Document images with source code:
= Beginning of Section =

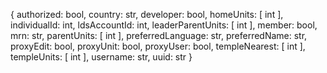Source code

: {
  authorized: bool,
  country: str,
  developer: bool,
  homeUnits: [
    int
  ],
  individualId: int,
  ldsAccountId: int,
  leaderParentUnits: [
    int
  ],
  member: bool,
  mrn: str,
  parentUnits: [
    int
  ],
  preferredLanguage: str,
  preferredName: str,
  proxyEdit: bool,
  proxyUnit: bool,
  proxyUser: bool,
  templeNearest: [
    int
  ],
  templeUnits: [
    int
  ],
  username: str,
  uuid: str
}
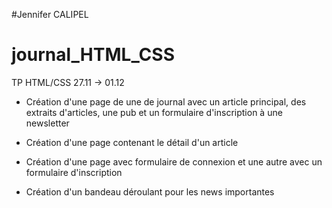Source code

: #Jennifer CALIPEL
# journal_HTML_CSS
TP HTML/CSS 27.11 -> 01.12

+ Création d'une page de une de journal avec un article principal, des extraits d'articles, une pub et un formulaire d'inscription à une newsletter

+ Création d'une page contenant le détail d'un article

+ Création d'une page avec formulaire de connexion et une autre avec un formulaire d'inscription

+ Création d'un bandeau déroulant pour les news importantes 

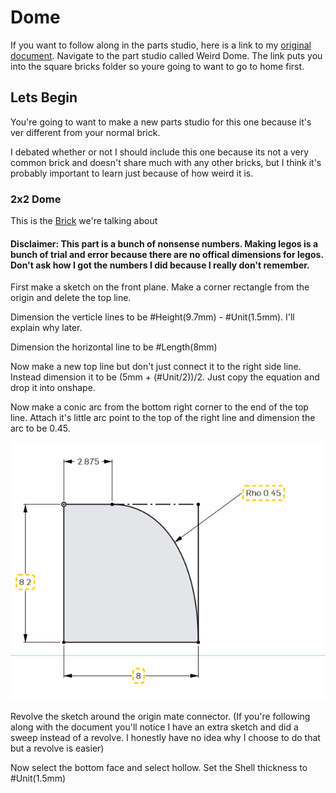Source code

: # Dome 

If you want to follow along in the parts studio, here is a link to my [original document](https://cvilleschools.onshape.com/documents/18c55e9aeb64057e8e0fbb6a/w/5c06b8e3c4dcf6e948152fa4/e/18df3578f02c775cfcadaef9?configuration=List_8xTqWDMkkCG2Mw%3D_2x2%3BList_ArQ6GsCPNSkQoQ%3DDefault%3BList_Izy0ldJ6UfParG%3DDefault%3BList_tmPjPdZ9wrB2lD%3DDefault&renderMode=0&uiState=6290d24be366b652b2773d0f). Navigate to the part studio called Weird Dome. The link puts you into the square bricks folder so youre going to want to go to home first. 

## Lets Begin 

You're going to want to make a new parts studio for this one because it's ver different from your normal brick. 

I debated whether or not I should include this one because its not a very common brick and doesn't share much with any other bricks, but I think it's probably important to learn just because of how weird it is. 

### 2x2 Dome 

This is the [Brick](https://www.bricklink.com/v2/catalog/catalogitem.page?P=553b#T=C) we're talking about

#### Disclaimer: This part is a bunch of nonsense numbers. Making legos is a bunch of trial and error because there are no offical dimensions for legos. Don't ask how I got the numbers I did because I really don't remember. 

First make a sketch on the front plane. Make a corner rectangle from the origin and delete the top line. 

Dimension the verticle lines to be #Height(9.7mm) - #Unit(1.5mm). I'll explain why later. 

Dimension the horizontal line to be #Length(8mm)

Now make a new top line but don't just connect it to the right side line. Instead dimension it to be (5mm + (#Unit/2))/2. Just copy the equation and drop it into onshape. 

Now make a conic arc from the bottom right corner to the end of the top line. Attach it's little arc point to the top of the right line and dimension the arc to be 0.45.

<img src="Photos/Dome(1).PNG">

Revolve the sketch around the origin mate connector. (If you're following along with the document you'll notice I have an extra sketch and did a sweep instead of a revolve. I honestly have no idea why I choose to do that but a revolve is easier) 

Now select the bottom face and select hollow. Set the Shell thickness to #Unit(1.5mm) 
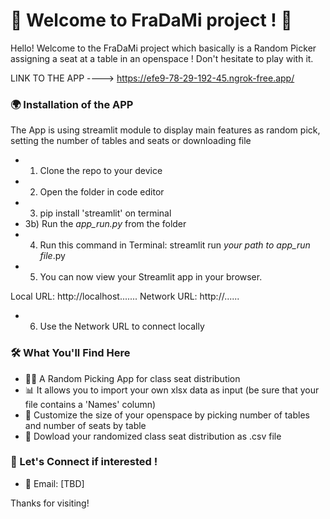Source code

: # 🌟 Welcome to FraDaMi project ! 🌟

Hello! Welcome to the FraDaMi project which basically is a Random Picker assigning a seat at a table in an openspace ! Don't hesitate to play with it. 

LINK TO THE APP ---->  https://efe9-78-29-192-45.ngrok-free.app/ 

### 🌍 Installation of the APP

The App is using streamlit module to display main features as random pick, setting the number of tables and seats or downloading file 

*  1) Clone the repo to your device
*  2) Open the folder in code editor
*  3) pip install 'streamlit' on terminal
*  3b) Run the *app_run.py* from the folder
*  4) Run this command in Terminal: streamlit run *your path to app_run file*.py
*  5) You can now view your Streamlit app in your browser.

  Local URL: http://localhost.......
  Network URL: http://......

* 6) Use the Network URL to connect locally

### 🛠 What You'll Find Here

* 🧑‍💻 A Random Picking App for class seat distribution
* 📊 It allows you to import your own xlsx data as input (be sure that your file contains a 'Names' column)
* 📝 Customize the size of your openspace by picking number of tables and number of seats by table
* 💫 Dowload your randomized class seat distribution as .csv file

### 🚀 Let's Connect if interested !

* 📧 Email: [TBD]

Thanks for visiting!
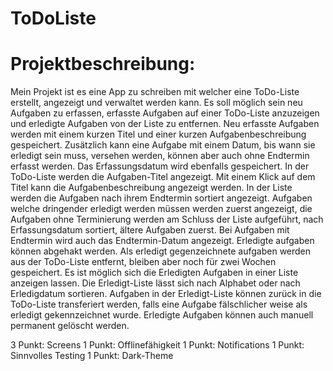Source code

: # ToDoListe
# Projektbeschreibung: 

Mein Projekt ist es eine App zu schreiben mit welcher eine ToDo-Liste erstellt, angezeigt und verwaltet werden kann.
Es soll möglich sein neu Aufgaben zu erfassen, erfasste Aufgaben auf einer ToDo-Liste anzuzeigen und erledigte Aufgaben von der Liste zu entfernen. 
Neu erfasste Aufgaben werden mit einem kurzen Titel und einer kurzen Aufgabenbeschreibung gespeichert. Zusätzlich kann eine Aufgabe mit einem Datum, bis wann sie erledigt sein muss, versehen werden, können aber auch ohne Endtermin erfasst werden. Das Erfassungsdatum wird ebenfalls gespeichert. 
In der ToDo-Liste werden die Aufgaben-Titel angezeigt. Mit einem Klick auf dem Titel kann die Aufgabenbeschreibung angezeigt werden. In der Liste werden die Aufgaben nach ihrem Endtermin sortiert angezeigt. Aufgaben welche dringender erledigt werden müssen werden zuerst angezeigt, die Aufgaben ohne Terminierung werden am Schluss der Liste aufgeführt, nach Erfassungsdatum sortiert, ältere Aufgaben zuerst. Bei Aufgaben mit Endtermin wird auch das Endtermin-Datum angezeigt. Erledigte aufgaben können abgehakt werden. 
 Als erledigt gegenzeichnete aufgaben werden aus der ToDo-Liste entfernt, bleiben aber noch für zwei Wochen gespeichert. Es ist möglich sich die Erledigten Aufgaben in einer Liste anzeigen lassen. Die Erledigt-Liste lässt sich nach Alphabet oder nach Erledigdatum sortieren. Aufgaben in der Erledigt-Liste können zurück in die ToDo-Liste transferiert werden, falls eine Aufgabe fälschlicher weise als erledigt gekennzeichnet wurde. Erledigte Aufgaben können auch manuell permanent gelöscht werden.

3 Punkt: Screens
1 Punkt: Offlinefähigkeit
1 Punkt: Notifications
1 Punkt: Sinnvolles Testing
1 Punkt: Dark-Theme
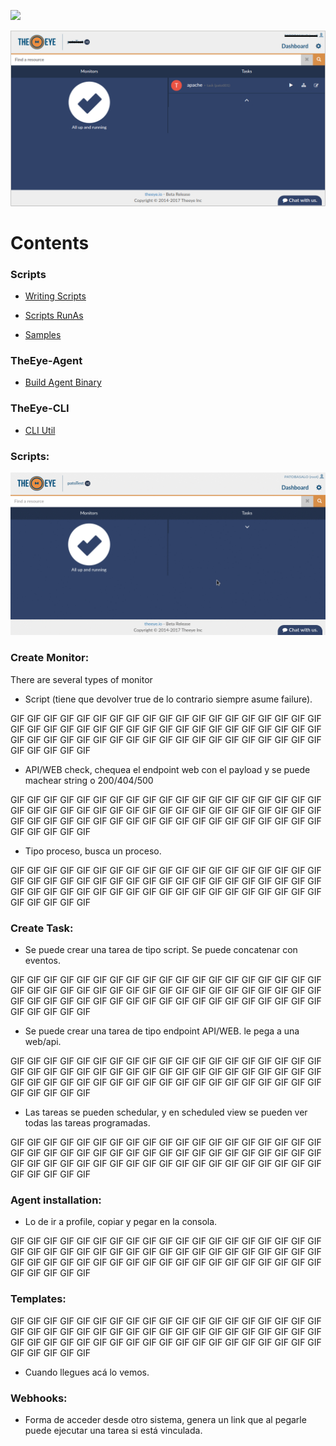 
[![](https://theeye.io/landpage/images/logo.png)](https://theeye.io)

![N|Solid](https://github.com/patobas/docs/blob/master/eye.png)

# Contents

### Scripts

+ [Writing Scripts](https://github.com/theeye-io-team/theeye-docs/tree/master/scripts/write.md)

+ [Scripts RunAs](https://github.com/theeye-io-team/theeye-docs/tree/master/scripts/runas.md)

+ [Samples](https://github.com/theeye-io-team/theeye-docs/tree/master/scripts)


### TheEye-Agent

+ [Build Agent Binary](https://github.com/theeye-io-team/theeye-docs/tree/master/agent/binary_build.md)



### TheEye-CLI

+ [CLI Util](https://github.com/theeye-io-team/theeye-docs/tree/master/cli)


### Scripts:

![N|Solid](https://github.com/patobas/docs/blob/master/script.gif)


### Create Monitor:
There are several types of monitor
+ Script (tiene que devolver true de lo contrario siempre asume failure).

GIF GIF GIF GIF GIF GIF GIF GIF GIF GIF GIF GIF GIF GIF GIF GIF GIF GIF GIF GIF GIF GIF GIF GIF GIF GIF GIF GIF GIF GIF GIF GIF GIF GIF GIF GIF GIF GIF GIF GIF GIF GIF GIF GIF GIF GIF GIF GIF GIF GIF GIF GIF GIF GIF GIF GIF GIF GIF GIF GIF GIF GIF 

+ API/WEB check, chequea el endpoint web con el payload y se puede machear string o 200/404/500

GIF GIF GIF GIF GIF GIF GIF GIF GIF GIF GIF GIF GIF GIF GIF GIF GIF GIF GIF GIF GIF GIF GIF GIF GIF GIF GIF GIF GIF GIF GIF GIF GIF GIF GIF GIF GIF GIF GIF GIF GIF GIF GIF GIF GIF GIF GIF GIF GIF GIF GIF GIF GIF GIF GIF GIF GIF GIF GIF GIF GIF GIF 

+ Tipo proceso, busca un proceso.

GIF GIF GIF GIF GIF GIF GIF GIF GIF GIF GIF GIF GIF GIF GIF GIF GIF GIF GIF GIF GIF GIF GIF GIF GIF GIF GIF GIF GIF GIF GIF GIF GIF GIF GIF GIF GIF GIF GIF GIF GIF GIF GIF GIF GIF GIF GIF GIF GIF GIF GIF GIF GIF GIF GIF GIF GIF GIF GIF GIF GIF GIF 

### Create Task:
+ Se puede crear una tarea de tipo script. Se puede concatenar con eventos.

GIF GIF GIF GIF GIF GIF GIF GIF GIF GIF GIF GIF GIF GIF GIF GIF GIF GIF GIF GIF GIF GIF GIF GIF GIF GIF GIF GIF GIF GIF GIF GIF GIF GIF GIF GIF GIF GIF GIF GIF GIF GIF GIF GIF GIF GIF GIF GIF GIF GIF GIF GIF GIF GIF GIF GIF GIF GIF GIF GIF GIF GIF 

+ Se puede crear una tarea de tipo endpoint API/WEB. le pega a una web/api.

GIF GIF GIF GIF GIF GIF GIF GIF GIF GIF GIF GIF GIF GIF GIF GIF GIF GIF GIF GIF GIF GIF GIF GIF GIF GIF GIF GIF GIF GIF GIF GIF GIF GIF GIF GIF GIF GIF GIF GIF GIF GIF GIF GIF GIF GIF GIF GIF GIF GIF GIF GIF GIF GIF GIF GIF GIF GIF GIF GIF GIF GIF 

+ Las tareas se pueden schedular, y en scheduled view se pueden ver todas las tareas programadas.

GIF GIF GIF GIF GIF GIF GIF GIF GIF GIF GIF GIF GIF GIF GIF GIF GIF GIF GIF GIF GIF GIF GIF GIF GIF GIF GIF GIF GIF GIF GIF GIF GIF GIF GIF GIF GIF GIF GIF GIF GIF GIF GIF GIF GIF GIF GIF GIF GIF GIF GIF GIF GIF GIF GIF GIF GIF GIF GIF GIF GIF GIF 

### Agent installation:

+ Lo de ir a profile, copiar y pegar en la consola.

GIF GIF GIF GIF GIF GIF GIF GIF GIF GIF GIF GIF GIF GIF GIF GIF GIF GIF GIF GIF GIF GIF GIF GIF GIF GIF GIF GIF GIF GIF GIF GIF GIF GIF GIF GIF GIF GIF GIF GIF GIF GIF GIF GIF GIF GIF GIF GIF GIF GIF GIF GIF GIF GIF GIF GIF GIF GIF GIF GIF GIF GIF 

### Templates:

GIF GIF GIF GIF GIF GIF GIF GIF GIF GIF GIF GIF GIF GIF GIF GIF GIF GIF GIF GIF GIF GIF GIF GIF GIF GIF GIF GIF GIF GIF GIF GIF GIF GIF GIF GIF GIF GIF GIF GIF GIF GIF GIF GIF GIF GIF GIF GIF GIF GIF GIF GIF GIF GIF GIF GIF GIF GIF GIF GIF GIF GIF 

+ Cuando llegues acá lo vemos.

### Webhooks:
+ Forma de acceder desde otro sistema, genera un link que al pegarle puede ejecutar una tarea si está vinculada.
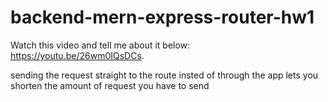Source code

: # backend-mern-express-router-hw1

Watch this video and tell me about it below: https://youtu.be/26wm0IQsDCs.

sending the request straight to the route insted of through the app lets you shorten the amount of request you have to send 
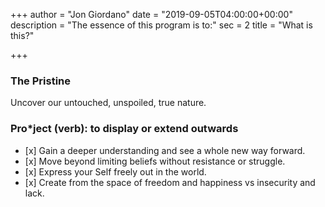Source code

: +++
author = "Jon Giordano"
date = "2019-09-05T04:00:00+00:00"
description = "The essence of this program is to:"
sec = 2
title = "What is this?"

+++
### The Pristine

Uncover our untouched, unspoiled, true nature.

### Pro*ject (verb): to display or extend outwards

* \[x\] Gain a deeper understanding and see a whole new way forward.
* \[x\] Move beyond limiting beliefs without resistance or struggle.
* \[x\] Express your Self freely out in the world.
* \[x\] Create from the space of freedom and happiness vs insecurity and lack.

= End of Section =

**ACTIVITY**.
Although pictures appear among the records above, none are to be output; print exactly the lines from the line containing "TP HTML/CSS 27.11 -> 01.12" through the line containing "Now make a new".

**SOLUTION TO THE PROBLEM**.
TP HTML/CSS 27.11 -> 01.12

+ Création d'une page de une de journal avec un article principal, des extraits d'articles, une pub et un formulaire d'inscription à une newsletter

+ Création d'une page contenant le détail d'un article

+ Création d'une page avec formulaire de connexion et une autre avec un formulaire d'inscription

+ Création d'un bandeau déroulant pour les news importantes 

Source code

: # Dome 

If you want to follow along in the parts studio, here is a link to my [original document](https://cvilleschools.onshape.com/documents/18c55e9aeb64057e8e0fbb6a/w/5c06b8e3c4dcf6e948152fa4/e/18df3578f02c775cfcadaef9?configuration=List_8xTqWDMkkCG2Mw%3D_2x2%3BList_ArQ6GsCPNSkQoQ%3DDefault%3BList_Izy0ldJ6UfParG%3DDefault%3BList_tmPjPdZ9wrB2lD%3DDefault&renderMode=0&uiState=6290d24be366b652b2773d0f). Navigate to the part studio called Weird Dome. The link puts you into the square bricks folder so youre going to want to go to home first. 

## Lets Begin 

You're going to want to make a new parts studio for this one because it's ver different from your normal brick. 

I debated whether or not I should include this one because its not a very common brick and doesn't share much with any other bricks, but I think it's probably important to learn just because of how weird it is. 

### 2x2 Dome 

This is the [Brick](https://www.bricklink.com/v2/catalog/catalogitem.page?P=553b#T=C) we're talking about

#### Disclaimer: This part is a bunch of nonsense numbers. Making legos is a bunch of trial and error because there are no offical dimensions for legos. Don't ask how I got the numbers I did because I really don't remember. 

First make a sketch on the front plane. Make a corner rectangle from the origin and delete the top line. 

Dimension the verticle lines to be #Height(9.7mm) - #Unit(1.5mm). I'll explain why later. 

Dimension the horizontal line to be #Length(8mm)

Now make a new top line but don't just connect it to the right side line. Instead dimension it to be (5mm + (#Unit/2))/2. Just copy the equation and drop it into onshape. 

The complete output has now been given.